Document images with source code
* * * *

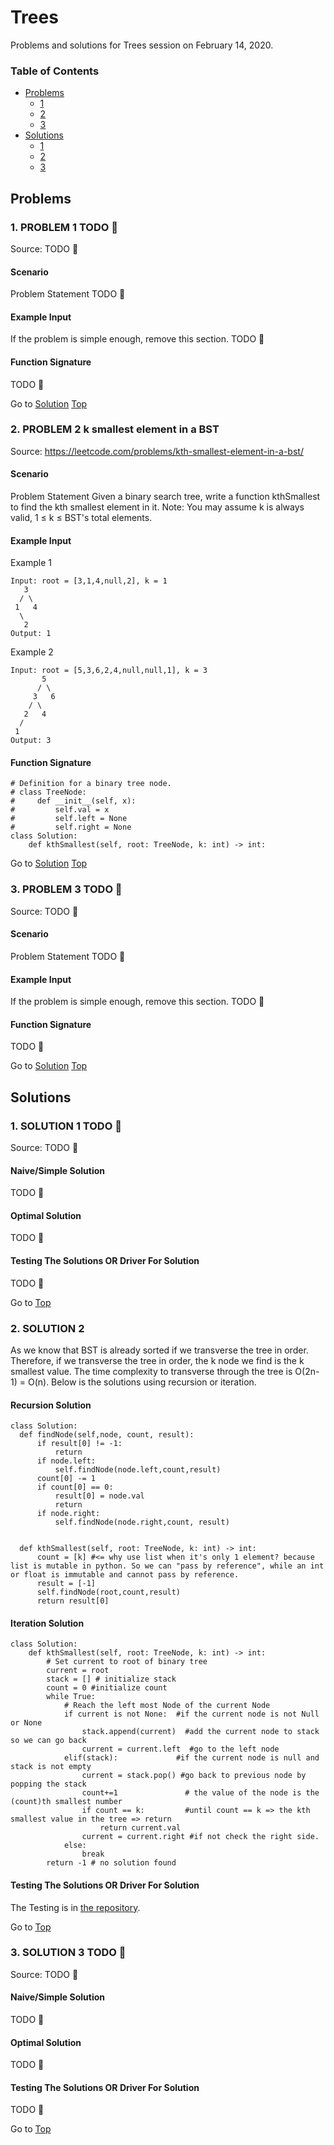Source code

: <!-- Don't remove -->
<a name="top"/>

# Trees

Problems and solutions for Trees session on February 14, 2020.

### Table of Contents

* [Problems](#problems)
  * [1](#p1)
  * [2](#p2)
  * [3](#p3)
* [Solutions](#solutions)
  * [1](#s1)
  * [2](#s2)
  * [3](#s3)

<!-- Don't remove -->
<a name="problems"/>

## Problems

<a name="p1"/>

### 1. PROBLEM 1 TODO :bug:

Source: TODO :bug:

#### Scenario

Problem Statement TODO :bug:

#### Example Input

If the problem is simple enough, remove this section. TODO :bug:

#### Function Signature

TODO :bug:

<!-- Don't remove -->
Go to [Solution](#s1)   [Top](#top)

<!-- Don't remove -->
<a name="p2"/>

### 2. PROBLEM 2 k smallest element in a BST

Source: https://leetcode.com/problems/kth-smallest-element-in-a-bst/

#### Scenario

Problem Statement
Given a binary search tree, write a function kthSmallest to find the kth smallest element in it.
Note:
You may assume k is always valid, 1 ≤ k ≤ BST's total elements.

#### Example Input
Example 1
```
Input: root = [3,1,4,null,2], k = 1
   3
  / \
 1   4
  \
   2
Output: 1
```
Example 2
```
Input: root = [5,3,6,2,4,null,null,1], k = 3
       5
      / \
     3   6
    / \
   2   4
  /
 1
Output: 3
```
#### Function Signature
```python3
# Definition for a binary tree node.
# class TreeNode:
#     def __init__(self, x):
#         self.val = x
#         self.left = None
#         self.right = None
class Solution:
    def kthSmallest(self, root: TreeNode, k: int) -> int:
```
<!-- Don't remove -->
Go to [Solution](#s2)   [Top](#top)

<!-- Don't remove -->
<a name="p3"/>

### 3. PROBLEM 3 TODO :bug:

Source: TODO :bug:

#### Scenario

Problem Statement TODO :bug:

#### Example Input

If the problem is simple enough, remove this section. TODO :bug:

#### Function Signature

TODO :bug:

<!-- Don't remove -->
Go to [Solution](#s3)   [Top](#top)

<!-- Don't remove -->
<a name="solutions"/>

## Solutions

<!-- Don't remove -->
<a name="s1"/>

### 1. SOLUTION 1 TODO :bug:

Source: TODO :bug:

#### Naive/Simple Solution

TODO :bug:

#### Optimal Solution

TODO :bug:

#### Testing The Solutions OR Driver For Solution

TODO :bug:

<!-- Don't remove -->
Go to [Top](#top)

<!-- Don't remove -->
<a name="s2"/>

### 2. SOLUTION 2


As we know that BST is already sorted if we transverse the tree in order. Therefore,
if we transverse the tree in order, the k node we find is the k smallest value. The
time complexity to transverse through the tree is O(2n-1) = O(n). Below is the solutions
using recursion or iteration. 
#### Recursion Solution
```python3
class Solution:
  def findNode(self,node, count, result):
      if result[0] != -1:
          return
      if node.left:
          self.findNode(node.left,count,result)
      count[0] -= 1
      if count[0] == 0:
          result[0] = node.val
          return
      if node.right:
          self.findNode(node.right,count, result)


  def kthSmallest(self, root: TreeNode, k: int) -> int:                
      count = [k] #<= why use list when it's only 1 element? because list is mutable in python. So we can "pass by reference", while an int or float is immutable and cannot pass by reference.
      result = [-1]
      self.findNode(root,count,result)
      return result[0]
```
#### Iteration Solution
```python3
class Solution:
    def kthSmallest(self, root: TreeNode, k: int) -> int:                
        # Set current to root of binary tree
        current = root  
        stack = [] # initialize stack
        count = 0 #initialize count
        while True:
            # Reach the left most Node of the current Node
            if current is not None:  #if the current node is not Null or None
                stack.append(current)  #add the current node to stack so we can go back
                current = current.left  #go to the left node
            elif(stack):             #if the current node is null and stack is not empty
                current = stack.pop() #go back to previous node by popping the stack
                count+=1               # the value of the node is the (count)th smallest number
                if count == k:         #until count == k => the kth smallest value in the tree => return
                    return current.val
                current = current.right #if not check the right side.  
            else:
                break
        return -1 # no solution found
```        



#### Testing The Solutions OR Driver For Solution

The Testing is in [the repository](./Kth_Smallest_Element_in_BST).

<!-- Don't remove -->
Go to [Top](#top)

<!-- Don't remove -->
<a name="s3"/>

### 3. SOLUTION 3 TODO :bug:

Source: TODO :bug:

#### Naive/Simple Solution

TODO :bug:

#### Optimal Solution

TODO :bug:

#### Testing The Solutions OR Driver For Solution

TODO :bug:

<!-- Don't remove -->
Go to [Top](#top)
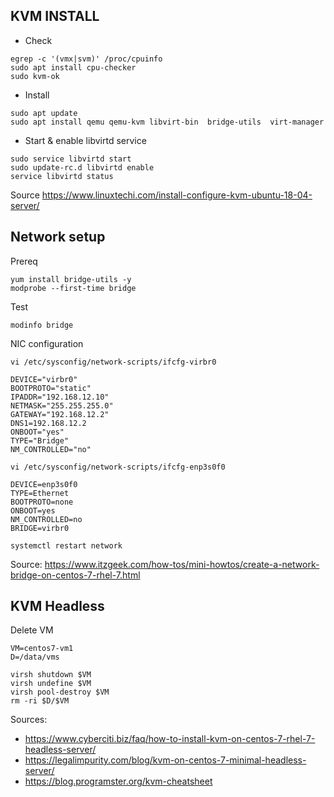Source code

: ## KVM INSTALL 

* Check

```
egrep -c '(vmx|svm)' /proc/cpuinfo
sudo apt install cpu-checker
sudo kvm-ok
``` 

* Install

```
sudo apt update
sudo apt install qemu qemu-kvm libvirt-bin  bridge-utils  virt-manager
``` 

* Start & enable libvirtd service

```
sudo service libvirtd start
sudo update-rc.d libvirtd enable
service libvirtd status
```
Source https://www.linuxtechi.com/install-configure-kvm-ubuntu-18-04-server/


## Network setup

Prereq
```
yum install bridge-utils -y
modprobe --first-time bridge
```

Test
```
modinfo bridge
```

NIC configuration

```
vi /etc/sysconfig/network-scripts/ifcfg-virbr0
```

```
DEVICE="virbr0"
BOOTPROTO="static"
IPADDR="192.168.12.10"
NETMASK="255.255.255.0"
GATEWAY="192.168.12.2"
DNS1=192.168.12.2
ONBOOT="yes"
TYPE="Bridge"
NM_CONTROLLED="no"
```

```
vi /etc/sysconfig/network-scripts/ifcfg-enp3s0f0
```

```
DEVICE=enp3s0f0
TYPE=Ethernet
BOOTPROTO=none
ONBOOT=yes
NM_CONTROLLED=no
BRIDGE=virbr0
```

```
systemctl restart network
```

Source: https://www.itzgeek.com/how-tos/mini-howtos/create-a-network-bridge-on-centos-7-rhel-7.html

## KVM Headless

Delete VM

```
VM=centos7-vm1
D=/data/vms

virsh shutdown $VM
virsh undefine $VM
virsh pool-destroy $VM
rm -ri $D/$VM
```

Sources: 
* https://www.cyberciti.biz/faq/how-to-install-kvm-on-centos-7-rhel-7-headless-server/
* https://legalimpurity.com/blog/kvm-on-centos-7-minimal-headless-server/
* https://blog.programster.org/kvm-cheatsheet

* * * *

*WHAT IS NEEDED*
From the first record above to the last, output each one exactly and omit the pictures.

*SOLUTION TO THIS PROBLEM*
Source code

: <!-- Don't remove -->
<a name="top"/>

# Trees

Problems and solutions for Trees session on February 14, 2020.

### Table of Contents

* [Problems](#problems)
  * [1](#p1)
  * [2](#p2)
  * [3](#p3)
* [Solutions](#solutions)
  * [1](#s1)
  * [2](#s2)
  * [3](#s3)

<!-- Don't remove -->
<a name="problems"/>

## Problems

<a name="p1"/>

### 1. PROBLEM 1 TODO :bug:

Source: TODO :bug:

#### Scenario

Problem Statement TODO :bug:

#### Example Input

If the problem is simple enough, remove this section. TODO :bug:

#### Function Signature

TODO :bug:

<!-- Don't remove -->
Go to [Solution](#s1)   [Top](#top)

<!-- Don't remove -->
<a name="p2"/>

### 2. PROBLEM 2 k smallest element in a BST

Source: https://leetcode.com/problems/kth-smallest-element-in-a-bst/

#### Scenario

Problem Statement
Given a binary search tree, write a function kthSmallest to find the kth smallest element in it.
Note:
You may assume k is always valid, 1 ≤ k ≤ BST's total elements.

#### Example Input
Example 1
```
Input: root = [3,1,4,null,2], k = 1
   3
  / \
 1   4
  \
   2
Output: 1
```
Example 2
```
Input: root = [5,3,6,2,4,null,null,1], k = 3
       5
      / \
     3   6
    / \
   2   4
  /
 1
Output: 3
```
#### Function Signature
```python3
# Definition for a binary tree node.
# class TreeNode:
#     def __init__(self, x):
#         self.val = x
#         self.left = None
#         self.right = None
class Solution:
    def kthSmallest(self, root: TreeNode, k: int) -> int:
```
<!-- Don't remove -->
Go to [Solution](#s2)   [Top](#top)

<!-- Don't remove -->
<a name="p3"/>

### 3. PROBLEM 3 TODO :bug:

Source: TODO :bug:

#### Scenario

Problem Statement TODO :bug:

#### Example Input

If the problem is simple enough, remove this section. TODO :bug:

#### Function Signature

TODO :bug:

<!-- Don't remove -->
Go to [Solution](#s3)   [Top](#top)

<!-- Don't remove -->
<a name="solutions"/>

## Solutions

<!-- Don't remove -->
<a name="s1"/>

### 1. SOLUTION 1 TODO :bug:

Source: TODO :bug:

#### Naive/Simple Solution

TODO :bug:

#### Optimal Solution

TODO :bug:

#### Testing The Solutions OR Driver For Solution

TODO :bug:

<!-- Don't remove -->
Go to [Top](#top)

<!-- Don't remove -->
<a name="s2"/>

### 2. SOLUTION 2


As we know that BST is already sorted if we transverse the tree in order. Therefore,
if we transverse the tree in order, the k node we find is the k smallest value. The
time complexity to transverse through the tree is O(2n-1) = O(n). Below is the solutions
using recursion or iteration. 
#### Recursion Solution
```python3
class Solution:
  def findNode(self,node, count, result):
      if result[0] != -1:
          return
      if node.left:
          self.findNode(node.left,count,result)
      count[0] -= 1
      if count[0] == 0:
          result[0] = node.val
          return
      if node.right:
          self.findNode(node.right,count, result)


  def kthSmallest(self, root: TreeNode, k: int) -> int:                
      count = [k] #<= why use list when it's only 1 element? because list is mutable in python. So we can "pass by reference", while an int or float is immutable and cannot pass by reference.
      result = [-1]
      self.findNode(root,count,result)
      return result[0]
```
#### Iteration Solution
```python3
class Solution:
    def kthSmallest(self, root: TreeNode, k: int) -> int:                
        # Set current to root of binary tree
        current = root  
        stack = [] # initialize stack
        count = 0 #initialize count
        while True:
            # Reach the left most Node of the current Node
            if current is not None:  #if the current node is not Null or None
                stack.append(current)  #add the current node to stack so we can go back
                current = current.left  #go to the left node
            elif(stack):             #if the current node is null and stack is not empty
                current = stack.pop() #go back to previous node by popping the stack
                count+=1               # the value of the node is the (count)th smallest number
                if count == k:         #until count == k => the kth smallest value in the tree => return
                    return current.val
                current = current.right #if not check the right side.  
            else:
                break
        return -1 # no solution found
```        



#### Testing The Solutions OR Driver For Solution

The Testing is in [the repository](./Kth_Smallest_Element_in_BST).

<!-- Don't remove -->
Go to [Top](#top)

<!-- Don't remove -->
<a name="s3"/>

### 3. SOLUTION 3 TODO :bug:

Source: TODO :bug:

#### Naive/Simple Solution

TODO :bug:

#### Optimal Solution

TODO :bug:

#### Testing The Solutions OR Driver For Solution

TODO :bug:

<!-- Don't remove -->
Go to [Top](#top)
Source code

: ## KVM INSTALL 

* Check

```
egrep -c '(vmx|svm)' /proc/cpuinfo
sudo apt install cpu-checker
sudo kvm-ok
``` 

* Install

```
sudo apt update
sudo apt install qemu qemu-kvm libvirt-bin  bridge-utils  virt-manager
``` 

* Start & enable libvirtd service

```
sudo service libvirtd start
sudo update-rc.d libvirtd enable
service libvirtd status
```
Source https://www.linuxtechi.com/install-configure-kvm-ubuntu-18-04-server/


## Network setup

Prereq
```
yum install bridge-utils -y
modprobe --first-time bridge
```

Test
```
modinfo bridge
```

NIC configuration

```
vi /etc/sysconfig/network-scripts/ifcfg-virbr0
```

```
DEVICE="virbr0"
BOOTPROTO="static"
IPADDR="192.168.12.10"
NETMASK="255.255.255.0"
GATEWAY="192.168.12.2"
DNS1=192.168.12.2
ONBOOT="yes"
TYPE="Bridge"
NM_CONTROLLED="no"
```

```
vi /etc/sysconfig/network-scripts/ifcfg-enp3s0f0
```

```
DEVICE=enp3s0f0
TYPE=Ethernet
BOOTPROTO=none
ONBOOT=yes
NM_CONTROLLED=no
BRIDGE=virbr0
```

```
systemctl restart network
```

Source: https://www.itzgeek.com/how-tos/mini-howtos/create-a-network-bridge-on-centos-7-rhel-7.html

## KVM Headless

Delete VM

```
VM=centos7-vm1
D=/data/vms

virsh shutdown $VM
virsh undefine $VM
virsh pool-destroy $VM
rm -ri $D/$VM
```

Sources: 
* https://www.cyberciti.biz/faq/how-to-install-kvm-on-centos-7-rhel-7-headless-server/
* https://legalimpurity.com/blog/kvm-on-centos-7-minimal-headless-server/
* https://blog.programster.org/kvm-cheatsheet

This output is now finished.